Tendo chegado a Jerusalém, os peregrinos podiam ver, nos arredores do templo e em seu teto, pardais e andorinhas morando com seus filhotes. Dia e noite aquelas pequenas aves estariam ali, na presença do Senhor. Mas, ao contrário desses pequeninos seres abençoados, os peregrinos teriam que retornar para a longínqua casa após o término da celebração do culto a Deus.
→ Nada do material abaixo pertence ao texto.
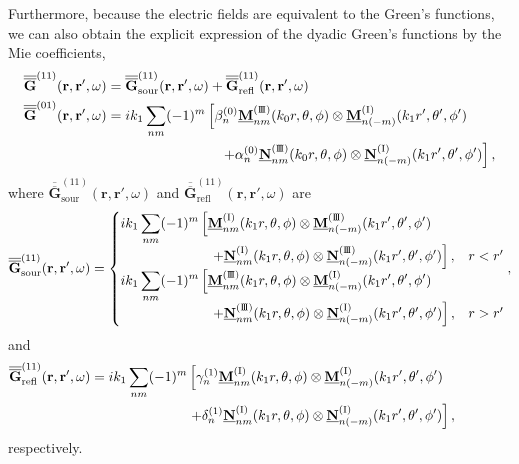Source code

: \documentclass[journal=jacsat,manuscript=article,layout=traditional]{achemso}
\newcommand*\tensorg{\overline{\overline{\mathbf{G}}}}
\newcommand{\norF}[1]{\underline{\vb{#1}}}
\newcommand{\joinR}{\hspace{-.17em}}
\newcommand{\RomanI}{\scriptsize\textrm{I}}
\newcommand{\RomanIII}{\mbox{\RomanI\joinR\RomanI\joinR\RomanI}}
\begin{document}
\begin{appendix}
Furthermore, because the electric fields are equivalent to the Green's functions, we can also obtain the explicit expression of the dyadic Green's functions by the Mie coefficients,
\begin{align}
    \tensorg^{(11)}(\mathbf{r,r'},\omega)&=
    \tensorg_\mathrm{sour}^{(11)}(\mathbf{r,r'},\omega)+
    \tensorg_\mathrm{refl}^{(11)}(\mathbf{r,r'},\omega)\\
    \nonumber
    \tensorg^{(01)}(\mathbf{r,r'},\omega)&=
    ik_1 \sum_{nm}(-1)^m
    \left[\beta_n^{(0)}\norF{M}_{\mathstrut{nm}}^{(\RomanIII)}(k_0r,\theta,\phi)
    \otimes\norF{M}_{n(-m)}^{(\RomanI)}(k_1r',\theta',\phi')\right.\\
    &\hspace{2.85 cm}
    \left.+\alpha_n^{(0)}\norF{N}_{\mathstrut{nm}}^{(\RomanIII)}(k_0r,\theta,\phi)\otimes
    \norF{N}_{n(-m)}^{(\RomanI)}(k_1r',\theta',\phi')\right],
\end{align}
where $\tensorg_\mathrm{sour}^{(11)}(\mathbf{r,r'},\omega)$ and $\tensorg_\mathrm{refl}^{(11)}(\mathbf{r,r'},\omega)$ are
\begin{align}
    \label{G11sour}
    \overline{\overline{\mathbf{G}}}_\mathrm{sour}^{(11)}(\mathbf{r,r'},\omega)=
    \begin{cases}
        \displaystyle
        ik_1 \sum_{nm}(-1)^m\left[\norF{M}_{\mathstrut{nm}}^{(\RomanI)}(k_1r,\theta,\phi)
        \otimes\norF{M}_{n(-m)}^{(\RomanIII)}(k_1r',\theta',\phi')\right.\\
        \hspace{2.34cm}\left.+\norF{N}_{\mathstrut{nm}}^{(\RomanI)}(k_1r,\theta,\phi)
        \otimes\norF{N}_{n(-m)}^{(\RomanIII)}(k_1r',\theta',\phi')\right], & r < r'\\
        \displaystyle
        ik_1 \sum_{nm}(-1)^m\left[\norF{M}_{\mathstrut{nm}}^{(\RomanIII)}(k_1r,\theta,\phi)
        \otimes\norF{M}_{n(-m)}^{(\RomanI)}(k_1r',\theta',\phi')\right.\\
        \hspace{2.34cm}\left.+\norF{N}_{\mathstrut{nm}}^{(\RomanIII)}(k_1r,\theta,\phi)
        \otimes\norF{N}_{n(-m)}^{(\RomanI)}(k_1r',\theta',\phi')\right], & r > r'
    \end{cases},%
\end{align}
and 
\begin{align}
    \nonumber
    \overline{\overline{\mathbf{G}}}_\mathrm{refl}^{(11)}(\mathbf{r,r'},\omega)=
    ik_1 \sum_{nm}(-1)^m
    &\left[\gamma_n^{(1)}\norF{M}_{\mathstrut{nm}}^{(\RomanI)}(k_1r,\theta,\phi)
    \otimes\norF{M}_{n(-m)}^{(\RomanI)}(k_1r',\theta',\phi')\right.\\
    &\left.+\delta_n^{(1)}\norF{N}_{\mathstrut{nm}}^{(\RomanI)}(k_1r,\theta,\phi)\otimes\norF{N}_{n(-m)}^{(\RomanI)}(k_1r',\theta',\phi')\right],\hspace{1.42 cm}
    \label{G11refl}
\end{align}
respectively.
\newpage
\end{appendix}
\newpage








%

\end{document}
Então, no coração restaria somente a saudade do Templo e dos momentos de adoração ao Deus de Israel.

 

Cristo é o perfeito templo do Deus vivo e verdadeiro, que substituiu o Templo de Israel com Sua morte e ressurreição (Jo.2.18.22). NEle está toda a glória de Deus, “porquanto, nele, habita, corporalmente, toda a plenitude da Divindade” (Cl.2.9). Ele é o “Deus conosco” anunciado pelo anjo a Maria (Mt.1.23) e somente por meio dEle o pecador pode ter acesso ao Pai (Jo.14.6).

 

Se o salmista, que contemplava o tabernáculo terreno, desejava tanto estar no Templo do Senhor, quanto mais devem desejar se encontrar com Cristo aqueles que esperam a Jerusalém celestial, o tabernáculo divino? (Ap.21.3). E enquanto o maravilhoso dia não chega, o coração do cristão se alegra nos momentos de adoração, quando Cristo está presente entre seu povo para abençoá-lo.

 

Em Cristo, os céus se abriram para receber os pecadores justificados por Seu precioso sangue (Rm.5.9). E tendo sido justificados, foram feitos templo do Senhor “como pedras vivas, na construçäo de um templo espiritual, para formarem um sacerdócio santo e oferecerem sacrifícios espirituais agradáveis a Deus” (1Pe.2.5). No Filho de Deus, o pecador experimenta a “boa, agradável e perfeita vontade de Deus” revelada em Sua Palavra e testificada por Seu Espírito (Rm.12.2). E, quando as lutas querem fazer o cristão desanimar, o pecador remido encontra socorro em Jesus, “pois, naquilo que ele mesmo sofreu, tendo sido tentado, é poderoso para socorrer os que são tentados” (Hb.2.18).

 

Diante de tanta beleza e graça, de tanta misericórdia e benção, o cristão guarda em seu coração o constante desejo pela presença de Deus, e, todos os dias, suspira, dizendo ao Senhor com sua alma: “melhor é um dia nos teus átrios do que mil noutro lugar; prefiro ficar à porta da casa do meu Deus a habitar nas tendas dos ímpios” (Sl.84.10).